IN CONCLUSION
Scratching the surface of the U.S. student loan debate reveals that we allow student debt a sort of grace unparalleled
in U.S. policy, continually moving the goalposts as we seek to console ourselves that a financial aid system
predicated largely on borrowing can, somehow, work. Instead of carefully considering the kind of policy we want, in
order to facilitate our children’s access to the higher education that most Americans believe is essential for economic
mobility (Newport & Busteed, 2013), we look for approaches that would modify the student loan system enough to
allow it to survive, even while holding very low expectations for this very significant investment.
Perhaps like the
apocryphal frog in boiling water, we have gradually come to expect that, for many if not most U.S. college students,
the only path to college and the prosperity that lies beyond is high debt. As it has become clear that this debt is
difficult for many students to afford post-college, we have sought to adjust their repayment schedules extending over
longer periods of time. As it became apparent that even these modified obligations were exerting some negative
influences on students’ decisions prior to college and on adjustment to adulthood after, we consoled ourselves that
these effects are temporary, a new rite of passage as Americans come of age.

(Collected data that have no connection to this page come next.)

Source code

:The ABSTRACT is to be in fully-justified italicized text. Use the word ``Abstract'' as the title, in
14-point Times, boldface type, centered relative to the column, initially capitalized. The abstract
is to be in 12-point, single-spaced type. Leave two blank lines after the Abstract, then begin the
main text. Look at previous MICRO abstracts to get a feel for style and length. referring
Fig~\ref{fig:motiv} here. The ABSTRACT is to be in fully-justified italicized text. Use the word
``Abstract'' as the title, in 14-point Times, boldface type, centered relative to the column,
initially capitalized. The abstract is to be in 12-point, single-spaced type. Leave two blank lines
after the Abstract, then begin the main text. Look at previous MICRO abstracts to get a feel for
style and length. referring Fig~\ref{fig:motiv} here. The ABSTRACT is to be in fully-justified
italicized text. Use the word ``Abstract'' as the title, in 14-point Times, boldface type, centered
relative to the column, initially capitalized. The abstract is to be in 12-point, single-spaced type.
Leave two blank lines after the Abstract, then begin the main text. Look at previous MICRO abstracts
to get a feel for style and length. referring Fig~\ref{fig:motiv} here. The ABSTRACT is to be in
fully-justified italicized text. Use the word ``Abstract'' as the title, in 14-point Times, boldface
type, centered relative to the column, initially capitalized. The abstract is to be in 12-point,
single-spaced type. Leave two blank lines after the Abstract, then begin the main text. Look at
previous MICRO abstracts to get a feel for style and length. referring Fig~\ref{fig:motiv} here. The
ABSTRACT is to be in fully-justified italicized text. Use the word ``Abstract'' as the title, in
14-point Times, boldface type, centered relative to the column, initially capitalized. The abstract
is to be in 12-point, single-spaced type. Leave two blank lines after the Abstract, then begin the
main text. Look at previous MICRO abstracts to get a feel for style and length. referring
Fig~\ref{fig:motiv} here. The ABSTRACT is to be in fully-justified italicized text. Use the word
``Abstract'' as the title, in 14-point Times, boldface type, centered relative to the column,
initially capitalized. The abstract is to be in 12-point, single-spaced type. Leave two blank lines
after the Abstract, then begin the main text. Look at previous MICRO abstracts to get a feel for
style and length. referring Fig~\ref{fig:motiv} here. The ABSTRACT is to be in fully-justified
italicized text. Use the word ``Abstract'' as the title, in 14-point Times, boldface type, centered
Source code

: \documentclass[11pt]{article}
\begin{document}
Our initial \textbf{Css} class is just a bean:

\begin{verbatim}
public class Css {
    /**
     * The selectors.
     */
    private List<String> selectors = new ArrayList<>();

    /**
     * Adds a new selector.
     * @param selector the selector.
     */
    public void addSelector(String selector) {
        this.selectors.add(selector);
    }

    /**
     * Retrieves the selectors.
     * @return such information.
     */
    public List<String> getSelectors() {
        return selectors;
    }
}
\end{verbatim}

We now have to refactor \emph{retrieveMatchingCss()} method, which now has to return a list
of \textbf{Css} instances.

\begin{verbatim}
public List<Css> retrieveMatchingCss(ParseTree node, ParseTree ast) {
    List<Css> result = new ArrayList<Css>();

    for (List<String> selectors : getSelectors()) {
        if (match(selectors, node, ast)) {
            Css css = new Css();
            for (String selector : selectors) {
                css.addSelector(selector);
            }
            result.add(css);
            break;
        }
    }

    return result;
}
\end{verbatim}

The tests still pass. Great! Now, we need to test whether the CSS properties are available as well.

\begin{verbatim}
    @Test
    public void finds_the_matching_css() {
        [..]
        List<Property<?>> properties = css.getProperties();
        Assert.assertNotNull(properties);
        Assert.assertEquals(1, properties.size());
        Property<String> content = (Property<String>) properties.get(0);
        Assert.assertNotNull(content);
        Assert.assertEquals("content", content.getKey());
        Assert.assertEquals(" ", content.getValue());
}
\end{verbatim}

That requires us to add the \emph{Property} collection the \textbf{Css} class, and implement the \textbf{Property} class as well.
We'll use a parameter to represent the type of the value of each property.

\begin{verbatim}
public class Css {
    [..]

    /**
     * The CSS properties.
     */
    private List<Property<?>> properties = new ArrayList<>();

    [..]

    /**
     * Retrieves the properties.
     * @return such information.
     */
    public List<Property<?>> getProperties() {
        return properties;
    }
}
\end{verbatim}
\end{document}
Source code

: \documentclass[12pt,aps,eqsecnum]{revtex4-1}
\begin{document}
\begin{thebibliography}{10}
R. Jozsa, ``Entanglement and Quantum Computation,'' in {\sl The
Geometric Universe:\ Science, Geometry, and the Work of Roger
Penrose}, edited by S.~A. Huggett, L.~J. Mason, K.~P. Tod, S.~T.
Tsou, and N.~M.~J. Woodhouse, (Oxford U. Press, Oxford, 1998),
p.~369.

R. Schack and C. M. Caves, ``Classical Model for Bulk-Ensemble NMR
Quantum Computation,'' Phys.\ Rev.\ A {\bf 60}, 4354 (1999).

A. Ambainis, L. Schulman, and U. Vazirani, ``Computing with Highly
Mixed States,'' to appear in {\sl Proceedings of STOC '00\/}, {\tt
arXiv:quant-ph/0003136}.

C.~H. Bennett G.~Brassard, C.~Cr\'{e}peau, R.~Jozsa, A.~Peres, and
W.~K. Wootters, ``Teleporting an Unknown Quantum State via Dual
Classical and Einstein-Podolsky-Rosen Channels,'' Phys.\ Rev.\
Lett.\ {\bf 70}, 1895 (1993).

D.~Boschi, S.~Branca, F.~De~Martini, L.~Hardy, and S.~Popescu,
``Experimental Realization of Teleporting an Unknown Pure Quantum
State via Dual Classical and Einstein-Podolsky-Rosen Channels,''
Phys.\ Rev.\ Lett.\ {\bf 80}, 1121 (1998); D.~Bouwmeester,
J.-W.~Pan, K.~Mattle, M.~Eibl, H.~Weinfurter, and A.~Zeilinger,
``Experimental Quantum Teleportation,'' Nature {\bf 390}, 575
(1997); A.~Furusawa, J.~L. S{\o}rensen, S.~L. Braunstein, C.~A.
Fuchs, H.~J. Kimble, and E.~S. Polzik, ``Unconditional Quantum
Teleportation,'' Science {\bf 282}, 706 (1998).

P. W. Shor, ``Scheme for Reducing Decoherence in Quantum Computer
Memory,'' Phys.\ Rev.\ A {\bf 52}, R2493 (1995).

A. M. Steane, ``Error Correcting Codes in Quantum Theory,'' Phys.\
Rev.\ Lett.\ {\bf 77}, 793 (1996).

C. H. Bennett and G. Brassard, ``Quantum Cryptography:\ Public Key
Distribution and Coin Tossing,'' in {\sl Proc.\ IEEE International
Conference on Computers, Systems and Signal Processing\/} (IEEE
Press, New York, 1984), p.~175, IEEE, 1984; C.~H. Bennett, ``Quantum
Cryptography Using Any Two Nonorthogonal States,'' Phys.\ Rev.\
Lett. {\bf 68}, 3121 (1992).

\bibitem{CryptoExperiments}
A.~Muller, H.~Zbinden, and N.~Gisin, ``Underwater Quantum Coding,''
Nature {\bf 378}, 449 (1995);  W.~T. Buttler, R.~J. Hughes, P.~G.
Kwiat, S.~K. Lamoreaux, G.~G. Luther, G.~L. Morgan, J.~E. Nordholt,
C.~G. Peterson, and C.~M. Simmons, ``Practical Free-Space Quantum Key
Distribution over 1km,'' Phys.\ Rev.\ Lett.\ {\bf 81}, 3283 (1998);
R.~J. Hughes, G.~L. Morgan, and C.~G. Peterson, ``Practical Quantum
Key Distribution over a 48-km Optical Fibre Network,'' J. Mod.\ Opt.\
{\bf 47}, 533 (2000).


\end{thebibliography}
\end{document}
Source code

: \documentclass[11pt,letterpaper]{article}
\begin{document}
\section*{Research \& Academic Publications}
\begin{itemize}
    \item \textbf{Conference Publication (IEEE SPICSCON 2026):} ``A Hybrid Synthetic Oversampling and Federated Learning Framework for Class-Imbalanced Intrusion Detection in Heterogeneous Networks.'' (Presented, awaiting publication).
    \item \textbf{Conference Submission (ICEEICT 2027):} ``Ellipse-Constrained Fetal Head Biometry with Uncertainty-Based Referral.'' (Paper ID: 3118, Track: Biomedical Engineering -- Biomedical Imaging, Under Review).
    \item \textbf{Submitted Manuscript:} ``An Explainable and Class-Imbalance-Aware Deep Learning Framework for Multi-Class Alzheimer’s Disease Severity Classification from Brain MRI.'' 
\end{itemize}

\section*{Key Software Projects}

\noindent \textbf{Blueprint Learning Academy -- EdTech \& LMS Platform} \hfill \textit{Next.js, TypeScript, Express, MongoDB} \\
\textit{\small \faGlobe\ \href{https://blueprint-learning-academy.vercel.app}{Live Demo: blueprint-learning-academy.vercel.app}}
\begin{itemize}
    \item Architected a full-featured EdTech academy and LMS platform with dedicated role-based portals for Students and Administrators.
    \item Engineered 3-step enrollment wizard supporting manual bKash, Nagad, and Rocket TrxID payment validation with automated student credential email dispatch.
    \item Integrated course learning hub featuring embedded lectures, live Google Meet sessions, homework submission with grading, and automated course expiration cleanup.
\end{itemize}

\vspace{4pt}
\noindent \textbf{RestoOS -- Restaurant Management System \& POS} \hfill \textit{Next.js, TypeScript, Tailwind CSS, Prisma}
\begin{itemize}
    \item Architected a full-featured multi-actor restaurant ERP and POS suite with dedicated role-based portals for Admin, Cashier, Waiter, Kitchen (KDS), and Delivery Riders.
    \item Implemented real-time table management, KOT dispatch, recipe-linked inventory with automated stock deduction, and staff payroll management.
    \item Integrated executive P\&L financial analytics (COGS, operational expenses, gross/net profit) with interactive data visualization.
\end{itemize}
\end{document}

As evidence reveals that this
borrowing has lifelong effects, compromising graduates’ ability to engage in the very wealth-building behaviors
their educations were supposed to make possible, we have reflexively defended student loans as a vehicle for college
access, perhaps overlooking that merely accessing college is not the American Dream. When we acknowledge that student loans are underperforming even as an access tool, we helplessly claim that we cannot imagine an alternative
(Woluchem & George, 2014). We are far enough down the policy path of student indebtedness to make it difficult to
see our way out and, so, have adjusted to burdensome student debt as a ‘natural’ part of the American life cycle,
normalizing a rather extraordinary phenomenon that sees many U.S. college graduates worse off, in measures of
financial well-being, health, and even overall life satisfaction (Dugan & Kafka, 2014),
as an apparent side effect of
their use of a financial aid product that is supposed to facilitate ultimate improvements in all of these indicators.
The seeds for this bitter harvest were sown long ago, with the ill effects only brought into sharp relief by the Great
Recession, with its colliding forces of further increases in college costs, reduced job prospects for graduates, and
tightened family finances that preclude, for many, the luxury of just trusting that higher education will be a good
investment. We have now turned our attention to different measures of the extent to which student loans are failing
us, and the evidence is not just disappointing. It is alarming.
There is reason to believe that, if we expected student
loans to actually help us address our greatest collective challenges, particularly those that threaten the viability of the
American Dream—rising inequality and constrained economic growth—they are not only falling short, but they may
be constructing a higher hill for other policy structures to climb.
The depression of asset accumulation that may result in the immediate post-college period as a result of real
financial strains of debt repayment may really matter when it comes to understanding the financial well-being of
young adults and growing wealth inequality (Elliott & Lewis, 2014).
Even students with outstanding debt who do
well in college may struggle to understand why they are not reaping the gains of that academic achievement to the
same extent as their counterparts who have no student debt. And, of course, there are real opportunity costs to the
student loan system, which has largely crowded out our collective capacity to imagine anything else. The policy
energy consumed by tinkering with a fundamentally flawed student loan system, in an effort to blunt its most
negative effects, could be otherwise deployed to construct new asset-empowered financial aid models that could
improve student outcomes (see, Elliott & Lewis, 2014).
Instead, the corrosive effects of placing our collective
financial aid ‘eggs’ all in a problematic basket may be compromising the educational prospects of a generation of
students whose futures—economically and otherwise—depend on the attainment of a higher education. U.S. policy
should prioritize outcomes over instruments, and we must not allow ourselves to cling to an intervention for
sentimental value or because we are afraid of what would follow in the breach. Overheated debate about the ‘next
financial crisis’ notwithstanding, evidence reveals real dangers in continuing on our current path with student
loans—for individuals, for the macro-economy,
and, perhaps most importantly, for our vision of ourselves and the
Dream that animates us. Just as importantly, there is evidence to suggest significant advantages from shifting course
and resetting the default to saving for post-secondary education, rather than leveraging one’s future for it. Taking
this alternate path requires the vision to imagine better outcomes, which, even with research to recommend it, can
demand a leap of faith, but our children deserve that.